After flying with Rosset to Bolivia to obtain extracts from the diary of Che Guevara, a revolutionary ally of Fidel Castro’s, Jordan commissioned illustrator Paul Davis to paint a cover portrait for a 1968 edition of Evergreen Review, a literary magazine launched by Grove, from a grainy photograph of Guevara. The illustration was transformed into a subway billboard and was widely reproduced.
According to the commission on domestic spying headed by Vice President Nelson Rockefeller in 1975, Grove, because of articles in Evergreen that were deemed radical, was the only commercial publisher targeted by a covert government program that spied on political organizations in the United States.
Ken Jordan, himself a publisher and editor, described Grove, which got its name because its first office was on Grove Street in Greenwich Village, as “the communications epicenter of the counterculture.”
Under Rosset and Fred Jordan, Grove published Samuel Beckett, Jack Kerouac, Allen Ginsberg, Jean Genet, Václav Havel, Eugene Ionesco, Malcolm X, Harold Pinter, Tom Stoppard, Hubert Selby Jr. and Art Spiegelman, among others. Another partner, Richard Seaver, helped introduce French literature to the United States. (Seaver and his wife, Jeannette, went on to run Arcade Publishing, which became a prominent independent house specializing in underexposed authors from around the world.)
Yippie leader Abbie Hoffman wrote an autobiography, “Soon to Be a Major Motion Picture” (1980), while he was a fugitive from the FBI and living in Jordan’s house in Crotonon-Hudson, New York.
A Holocaust survivor for whom English was a second language, Jordan detested his first job as a writer in New York: covering the stuff of which books are made, the rag market, for an industry trade magazine.
He embarked on his lifelong profession in the early 1950s by answering a newspaper advertisement for a publisher’s assistant and complying with the criteria imposed by that publisher, Charles Musès, a mathematician, philosopher and astrology enthusiast who ran a tiny, esoteric house, Falcon’s Wing Press.
By Jordan’s account, after calculating astrologically that Jordan’s birthdate augured a successful career, Musès asked the eager applicant if he knew anything about books.

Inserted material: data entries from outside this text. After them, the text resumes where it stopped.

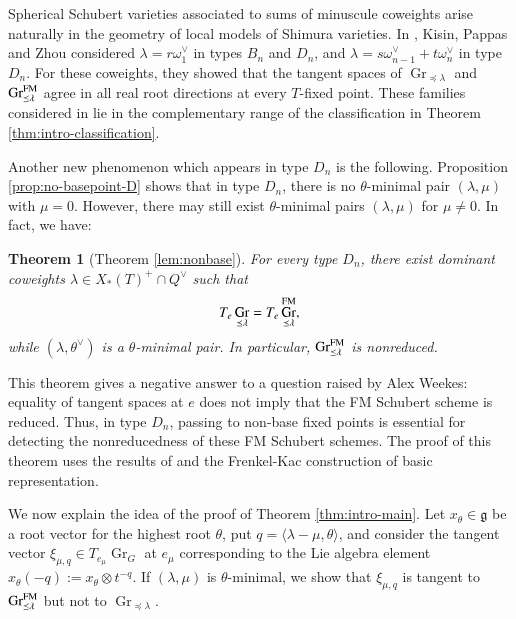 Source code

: \documentclass[a4paper, 12pt]{amsart}
\newtheorem{introtheorem}[introconjecture]{Theorem}
\theoremstyle{definition}
\newcommand{\g}{\mathfrak g}
\DeclareMathOperator{\Gr}{\mathrm{Gr}}
\begin{document}
Spherical Schubert varieties associated to sums of minuscule coweights arise naturally in the geometry of local models of Shimura varieties.
In \cite[Theorem~4.2.3]{KPZ}, Kisin, Pappas and Zhou considered
$\lambda=r\omega_1^\vee$ in types $B_n$ and $D_n$, and
$\lambda=s\omega_{n-1}^\vee+t\omega_n^\vee$ in type $D_n$.
For these coweights, they showed that the tangent spaces of
$\Gr_{\preceq\lambda}$ and $\Gr^{\rm FM}_{\preceq\lambda}$
agree in all real root directions at every $T$-fixed point.
These families considered in \cite{KPZ} lie in the complementary range of the classification in Theorem \ref{thm:intro-classification}.
\vspace{1mm}



Another new phenomenon which appears in type $D_n$ is the following. Proposition \ref{prop:no-basepoint-D} shows that in type $D_n$, there is no $\theta$-minimal pair $(\lambda, \mu)$ with $\mu=0$. However, there may still exist $\theta$-minimal pairs $(\lambda, \mu)$ for $\mu \neq 0$. In fact, we have:
\begin{samepage}
\begin{introtheorem}[Theorem \ref{lem:nonbase}]
For every type \(D_n\), there exist dominant coweights $\lambda\in X_*(T)^+\cap Q^\vee$ such that
\[
T_e\Gr_{\preceq\lambda}
=
T_e\Gr^{\rm FM}_{\preceq\lambda},
\]
while $(\lambda, \theta^\vee)$ is a $\theta$-minimal pair. In particular,  \(\Gr^{\rm FM}_{\preceq\lambda}\) is nonreduced.
\end{introtheorem}
\end{samepage}
 This theorem gives a negative answer to a question raised by Alex Weekes: equality of tangent spaces at $e$ does not  imply that the FM Schubert scheme is reduced.  Thus, in type \(D_n\), passing to non-base fixed points is essential for detecting the nonreducedness of these FM Schubert schemes. The proof of this theorem uses the results of \cite{BHY}
and the Frenkel-Kac construction of basic representation. 

\vspace{2mm}
We now explain the idea of the proof of Theorem \ref{thm:intro-main}. Let $x_\theta\in\g$ be a root vector for the highest
root $\theta$, put $q=\langle\lambda-\mu,\theta\rangle$, and consider the
tangent vector $\xi_{\mu,q}\in T_{e_\mu}\Gr_G$ at $e_\mu$ corresponding to the Lie algebra element $x_\theta(-q):=x_\theta\otimes t^{-q}$. If $(\lambda, \mu)$ is $\theta$-minimal,
we show that $\xi_{\mu,q}$ is tangent to $\Gr^{\rm FM}_{\preceq\lambda}$ but not to
$\Gr_{\preceq\lambda}$. 
\end{document}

“Well,” Jordan replied, “I’ve read a lot of them.”
From that inauspicious start, he went on to join Rosset at Grove in 1956 as a business manager. That was the beginning of a 30year collaboration — without a contract — in which Jordan would expand his role into editing and managing the company’s First Amendment defenses against the censorship that would threaten its financial viability and very survival.
Jordan was born Alfred Rotblatt on Nov. 9, 1925, in Vienna to Herman Rotblatt, a Jewish émigré from Poland who lent money to other working-class families, and Fanny (Steckel) Rotblatt, who was born in Vienna to Jewish immigrants from Russia.
Alfred was to have been bar mitzvahed Nov. 9, 1938, but the ceremony was preempted by Kristallnacht, the Nazi pogrom against the Jews.
His father was arrested but later smuggled out of Austria and survived the war in the basement of a Belgian church protected by the bishop of Liège. Alfred’s older sister received a visa to the United States. His mother was interned in the Lodz ghetto in German-occupied Poland in 1940 and then transported to the Chelmno extermination camp.
Fred, as he was known, escaped Vienna as part of the prewar Kindertransport mission, which enabled thousands of children threatened by the Nazis to flee to Britain.
His formal education ended in the seventh grade. After that, he worked in a paper mill, enlisted in the British Army when he was old enough and, after the war, returned to Vienna, where he worked for a newspaper for American military personnel. He emigrated to the United States in 1949 with one suitcase and $30 in borrowed cash, only to have everything stolen on a train to Kansas City.
In 1951, he married Helen Manson; she died in 2012. In addition to their son, he is survived by a daughter, Lynn Jordan, and a grandson.
Jordan left Grove in 1977 to head the American division of Methuen, a British publisher. He later ran an imprint at Grosset & Dunlap before returning in the early 1980s to a financially ailing Grove Press, which would be sold in 1985. Rosset would be ousted a year later.
Evergreen Review eventually ceased publication, but it has been periodically revived and is currently being published online. Grove Press merged with Atlantic Monthly Press in 1993 — a victim, in a way, of its success, having helped eliminate the taboos that had restrained more mainstream publishers. In 1990, Jordan left Grove again to become editor-in-chief of Pantheon Books, a division of Random House.
But no publishing experience replicated his voyage of discovery at Grove and Evergreen Review, he said in an interview with the literary journal Delos in 1988, comparing it to a science fiction movie in which aliens of greater intelligence than Earthlings anoint agents to prevent their minds from going stale.
“We had been acting as if under some extraordinary direction,” he said.
And now the extraordinary is gone?
“The moment is gone, the phase,” Jordan said, “but it’s good to feel that somehow one has been chosen.”